Yes yes, of course; there are root causes and proximal causes. You are correct about the root cause, which is the reason why Germans in general care about these things.
C3 is the catalyst that turned that caring into actual tangible results. Or at least a big part of the catalyst. Their level of political effectiveness is extremely unusual in the hacker world. I'm glad it has been a force for positive change.
That said, it has limits. And I have heard rumblings before about the telecom giants (DT) being an insurmountable political obstacle. So hacker culture has more political influence in Germany than elsewhere, as long as it doesn't upset the telecom giants.
Sure, but what's incredibly weird is that many Germans do feel that almost all other digital privacy matters are an issue. It baffles me that they treat this one particular issue differently for some reason.
I wonder if this is some kind of mass-psychology exploit, like it doesn't occur to your average nontechnical person that the ID requirement makes your Apple app store account, and every app you use it to install, equivalent to your government photo ID.
in Germany at least every phone number is connected with a persons identity. To get a phone number you need to connect it to an identity using a identity card
Personally, I am totally baffled by this.
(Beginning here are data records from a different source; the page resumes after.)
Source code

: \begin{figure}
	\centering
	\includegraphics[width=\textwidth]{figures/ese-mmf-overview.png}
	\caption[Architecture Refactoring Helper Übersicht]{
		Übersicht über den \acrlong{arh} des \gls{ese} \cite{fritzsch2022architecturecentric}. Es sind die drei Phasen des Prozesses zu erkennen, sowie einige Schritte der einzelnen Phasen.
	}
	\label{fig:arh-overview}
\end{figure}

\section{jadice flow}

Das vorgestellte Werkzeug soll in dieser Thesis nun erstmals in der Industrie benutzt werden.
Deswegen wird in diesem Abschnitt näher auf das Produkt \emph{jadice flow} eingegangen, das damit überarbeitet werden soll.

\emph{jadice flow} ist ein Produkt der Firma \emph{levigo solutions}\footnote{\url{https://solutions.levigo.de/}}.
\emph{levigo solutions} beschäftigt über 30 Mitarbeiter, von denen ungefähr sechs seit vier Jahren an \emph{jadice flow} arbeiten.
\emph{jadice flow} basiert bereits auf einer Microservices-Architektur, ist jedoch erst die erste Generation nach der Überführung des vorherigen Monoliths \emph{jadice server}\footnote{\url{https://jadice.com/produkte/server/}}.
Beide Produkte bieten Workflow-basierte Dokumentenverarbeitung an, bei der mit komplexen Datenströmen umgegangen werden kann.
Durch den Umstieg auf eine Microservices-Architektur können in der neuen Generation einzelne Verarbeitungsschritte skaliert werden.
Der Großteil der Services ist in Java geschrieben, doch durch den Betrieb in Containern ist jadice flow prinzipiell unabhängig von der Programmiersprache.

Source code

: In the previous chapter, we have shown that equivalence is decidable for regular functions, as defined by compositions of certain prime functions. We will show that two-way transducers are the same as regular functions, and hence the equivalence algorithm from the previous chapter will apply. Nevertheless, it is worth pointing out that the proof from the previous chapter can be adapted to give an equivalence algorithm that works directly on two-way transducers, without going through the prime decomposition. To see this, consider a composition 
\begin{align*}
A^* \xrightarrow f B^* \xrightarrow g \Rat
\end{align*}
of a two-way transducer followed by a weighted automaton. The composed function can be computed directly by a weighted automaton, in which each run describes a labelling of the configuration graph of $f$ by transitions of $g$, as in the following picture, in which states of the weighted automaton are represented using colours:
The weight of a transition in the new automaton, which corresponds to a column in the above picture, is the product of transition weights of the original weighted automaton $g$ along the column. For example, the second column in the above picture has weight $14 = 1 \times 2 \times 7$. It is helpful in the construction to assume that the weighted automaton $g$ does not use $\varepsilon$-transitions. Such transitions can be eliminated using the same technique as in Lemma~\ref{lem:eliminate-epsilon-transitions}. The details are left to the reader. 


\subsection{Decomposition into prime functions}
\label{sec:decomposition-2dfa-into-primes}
Due in large part to C3's positive influence, Germany is at the forefront of privacy issues and legislation on so many areas, except for this one, which ends up turning into a massive backdoor in the whole edifice. Okay, we can't ask for a copy of your identification card... we'll just use a telephone number or SIM code or something trivially tied back to your IMSI (like an app store account or IMEI) instead. Because of the absurd 2017 law, these are equivalent to your government ID card.
I really don't understand why Germans put up with this while simultaneously pushing so hard for positive changes in every other aspect of online privacy. Especially when so many other developed Western countries do not tie SIM cards to identities: Netherlands, Denmark, Finland, Iceland, Ireland, US, UK, Canada, and many many others.
It's like a giant `sudo gimme-your-identity` backdoor in all the other data collection protections. And nobody seems to care about closing the backdoor.